■ TASK TO COMPLETE: Among the records that follow, set down only the lines from the one containing "sudo apt install software" to the one containing "sudo python3 m pip install scikit", both included, exactly.

■ AVAILABLE DATA:
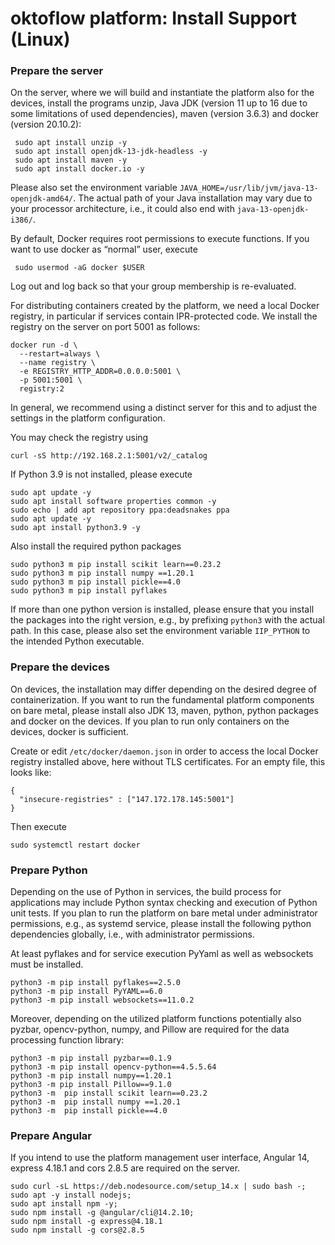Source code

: # oktoflow platform: Install Support (Linux)

### Prepare the server

On the server, where we will build and instantiate the platform also for the devices, install the programs unzip, Java JDK (version 11 up to 16 due to some limitations of used dependencies), maven (version 3.6.3) and docker (version 20.10.2):

     sudo apt install unzip -y
     sudo apt install openjdk-13-jdk-headless -y
     sudo apt install maven -y
     sudo apt install docker.io -y

Please also set the environment variable `JAVA_HOME=/usr/lib/jvm/java-13-openjdk-amd64/`. The actual path of your Java installation may vary due to your processor architecture, i.e., it could also end with `java-13-openjdk-i386/`.

By default, Docker requires root permissions to execute functions. If you want to use docker as “normal” user, execute

     sudo usermod -aG docker $USER

Log out and log back so that your group membership is re-evaluated. 

For distributing containers created by the platform, we need a local Docker registry, in particular if services contain IPR-protected code. We install the registry on the server on port 5001 as follows:

    docker run -d \
      --restart=always \
      --name registry \
      -e REGISTRY_HTTP_ADDR=0.0.0.0:5001 \
      -p 5001:5001 \
      registry:2

In general, we recommend using a distinct server for this and to adjust the settings in the platform configuration.

You may check the registry using
    
    curl -sS http://192.168.2.1:5001/v2/_catalog

If Python 3.9 is not installed, please execute
     
    sudo apt update -y
    sudo apt install software properties common -y
    sudo echo | add apt repository ppa:deadsnakes ppa
    sudo apt update -y
    sudo apt install python3.9 -y
    
Also install the required python packages

    sudo python3 m pip install scikit learn==0.23.2
    sudo python3 m pip install numpy ==1.20.1
    sudo python3 m pip install pickle==4.0
    sudo python3 m pip install pyflakes
    
If more than one python version is installed, please ensure that you install the packages into the right version, e.g., by prefixing `python3` with the actual path. In this case, please also set the environment variable ``IIP_PYTHON`` to the intended Python executable.

### Prepare the devices

On devices, the installation may differ depending on the desired degree of containerization. If you want to run the fundamental platform components on bare metal, please install also JDK 13, maven, python, python packages and docker on the devices. If you plan to run only containers on the devices, docker is sufficient.

Create or edit ``/etc/docker/daemon.json`` in order to access the local Docker registry installed above, here without TLS certificates. For an empty file, this looks like:

    {
      "insecure-registries" : ["147.172.178.145:5001"]
    }
    
Then execute

    sudo systemctl restart docker

### Prepare Python

Depending on the use of Python in services, the build process for applications may include Python syntax checking and execution of Python unit tests. If you plan to run the platform on bare metal under administrator permissions, e.g., as systemd service, please install the following python dependencies globally, i.e., with administrator permissions.

At least pyflakes and for service execution PyYaml as well as websockets must be installed. 

    python3 -m pip install pyflakes==2.5.0
    python3 -m pip install PyYAML==6.0
    python3 -m pip install websockets==11.0.2
 
Moreover, depending on the utilized platform functions potentially also pyzbar, opencv-python, numpy, and Pillow are required for the data processing function library:

    python3 -m pip install pyzbar==0.1.9
    python3 -m pip install opencv-python==4.5.5.64
    python3 -m pip install numpy==1.20.1
    python3 -m pip install Pillow==9.1.0
    python3 -m  pip install scikit learn==0.23.2
    python3 -m  pip install numpy ==1.20.1
    python3 -m  pip install pickle==4.0

### Prepare Angular

If you intend to use the platform management user interface, Angular 14, express 4.18.1 and cors 2.8.5 are required on the server. 

    sudo curl -sL https://deb.nodesource.com/setup_14.x | sudo bash -;
    sudo apt -y install nodejs;
    sudo apt install npm -y;
    sudo npm install -g @angular/cli@14.2.10;
    sudo npm install -g express@4.18.1 
    sudo npm install -g cors@2.8.5
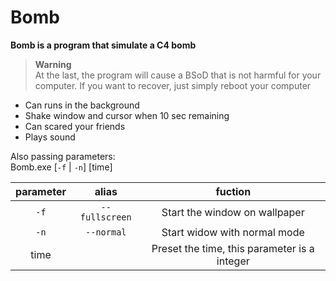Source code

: # Bomb
**Bomb is a program that simulate a C4 bomb**  
> **Warning**  
> At the last, the program will cause a BSoD that is not harmful for your computer. If you want to recover, just simply reboot your computer

- Can runs in the background
- Shake window and cursor when 10 sec remaining
- Can scared your friends
- Plays sound

Also passing parameters:  
Bomb.exe [`-f` | `-n`] [time]

|parameter|alias|fuction|
|:---:|:---:|:---:|
|`-f`|`--fullscreen`|Start the window on wallpaper|
|`-n`|`--normal`|Start widow with normal mode|
|time||Preset the time, this parameter is a integer|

■ RESPONSE BOX:
    sudo apt install software properties common -y
    sudo echo | add apt repository ppa:deadsnakes ppa
    sudo apt update -y
    sudo apt install python3.9 -y
    
Also install the required python packages

    sudo python3 m pip install scikit learn==0.23.2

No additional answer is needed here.